— TRY IT —
Write out the data exactly as given, dropping every picture.

------ EXTRACTED RECORDS

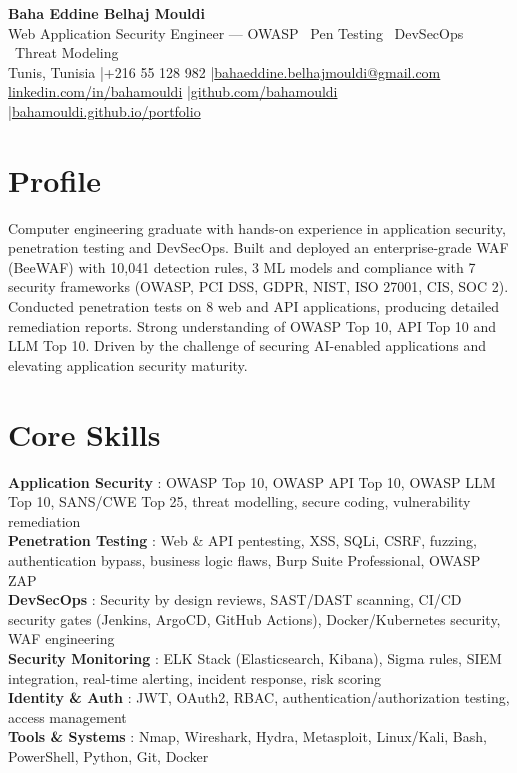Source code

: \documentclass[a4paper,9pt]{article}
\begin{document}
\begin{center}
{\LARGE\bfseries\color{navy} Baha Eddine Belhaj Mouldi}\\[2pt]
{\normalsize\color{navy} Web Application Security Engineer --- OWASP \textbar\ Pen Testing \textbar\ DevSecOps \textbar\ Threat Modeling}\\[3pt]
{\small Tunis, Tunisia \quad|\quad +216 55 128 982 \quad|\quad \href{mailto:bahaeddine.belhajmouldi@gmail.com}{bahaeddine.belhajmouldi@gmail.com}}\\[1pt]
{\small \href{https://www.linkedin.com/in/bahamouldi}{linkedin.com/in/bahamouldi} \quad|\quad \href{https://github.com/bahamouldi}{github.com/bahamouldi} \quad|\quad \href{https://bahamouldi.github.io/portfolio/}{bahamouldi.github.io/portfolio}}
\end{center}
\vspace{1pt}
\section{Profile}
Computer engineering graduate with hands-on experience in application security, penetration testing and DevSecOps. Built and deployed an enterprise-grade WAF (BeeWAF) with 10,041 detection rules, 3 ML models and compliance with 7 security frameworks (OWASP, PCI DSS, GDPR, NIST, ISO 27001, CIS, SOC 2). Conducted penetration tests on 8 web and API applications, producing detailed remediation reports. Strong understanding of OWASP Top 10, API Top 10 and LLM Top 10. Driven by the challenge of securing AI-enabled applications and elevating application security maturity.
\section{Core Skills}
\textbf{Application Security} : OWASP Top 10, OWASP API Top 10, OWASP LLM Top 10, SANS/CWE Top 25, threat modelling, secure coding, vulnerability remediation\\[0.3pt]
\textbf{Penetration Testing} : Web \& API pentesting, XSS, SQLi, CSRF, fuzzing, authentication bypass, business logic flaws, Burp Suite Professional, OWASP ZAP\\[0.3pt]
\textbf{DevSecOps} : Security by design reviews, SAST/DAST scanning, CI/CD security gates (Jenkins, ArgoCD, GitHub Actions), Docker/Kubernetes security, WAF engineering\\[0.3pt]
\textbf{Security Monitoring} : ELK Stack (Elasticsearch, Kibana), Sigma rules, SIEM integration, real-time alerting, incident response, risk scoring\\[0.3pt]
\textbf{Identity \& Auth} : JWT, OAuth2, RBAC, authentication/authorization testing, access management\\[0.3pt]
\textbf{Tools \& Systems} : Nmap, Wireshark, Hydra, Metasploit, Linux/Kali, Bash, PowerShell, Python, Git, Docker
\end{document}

------------

— FINISHED TASK —
Source code

: \documentclass[a4paper,9pt]{article}
\begin{document}
\begin{center}
{\LARGE\bfseries\color{navy} Baha Eddine Belhaj Mouldi}\\[2pt]
{\normalsize\color{navy} Web Application Security Engineer --- OWASP \textbar\ Pen Testing \textbar\ DevSecOps \textbar\ Threat Modeling}\\[3pt]
{\small Tunis, Tunisia \quad|\quad +216 55 128 982 \quad|\quad \href{mailto:bahaeddine.belhajmouldi@gmail.com}{bahaeddine.belhajmouldi@gmail.com}}\\[1pt]
{\small \href{https://www.linkedin.com/in/bahamouldi}{linkedin.com/in/bahamouldi} \quad|\quad \href{https://github.com/bahamouldi}{github.com/bahamouldi} \quad|\quad \href{https://bahamouldi.github.io/portfolio/}{bahamouldi.github.io/portfolio}}
\end{center}
\vspace{1pt}
\section{Profile}
Computer engineering graduate with hands-on experience in application security, penetration testing and DevSecOps. Built and deployed an enterprise-grade WAF (BeeWAF) with 10,041 detection rules, 3 ML models and compliance with 7 security frameworks (OWASP, PCI DSS, GDPR, NIST, ISO 27001, CIS, SOC 2). Conducted penetration tests on 8 web and API applications, producing detailed remediation reports. Strong understanding of OWASP Top 10, API Top 10 and LLM Top 10. Driven by the challenge of securing AI-enabled applications and elevating application security maturity.
\section{Core Skills}
\textbf{Application Security} : OWASP Top 10, OWASP API Top 10, OWASP LLM Top 10, SANS/CWE Top 25, threat modelling, secure coding, vulnerability remediation\\[0.3pt]
\textbf{Penetration Testing} : Web \& API pentesting, XSS, SQLi, CSRF, fuzzing, authentication bypass, business logic flaws, Burp Suite Professional, OWASP ZAP\\[0.3pt]
\textbf{DevSecOps} : Security by design reviews, SAST/DAST scanning, CI/CD security gates (Jenkins, ArgoCD, GitHub Actions), Docker/Kubernetes security, WAF engineering\\[0.3pt]
\textbf{Security Monitoring} : ELK Stack (Elasticsearch, Kibana), Sigma rules, SIEM integration, real-time alerting, incident response, risk scoring\\[0.3pt]
\textbf{Identity \& Auth} : JWT, OAuth2, RBAC, authentication/authorization testing, access management\\[0.3pt]
\textbf{Tools \& Systems} : Nmap, Wireshark, Hydra, Metasploit, Linux/Kali, Bash, PowerShell, Python, Git, Docker
\end{document}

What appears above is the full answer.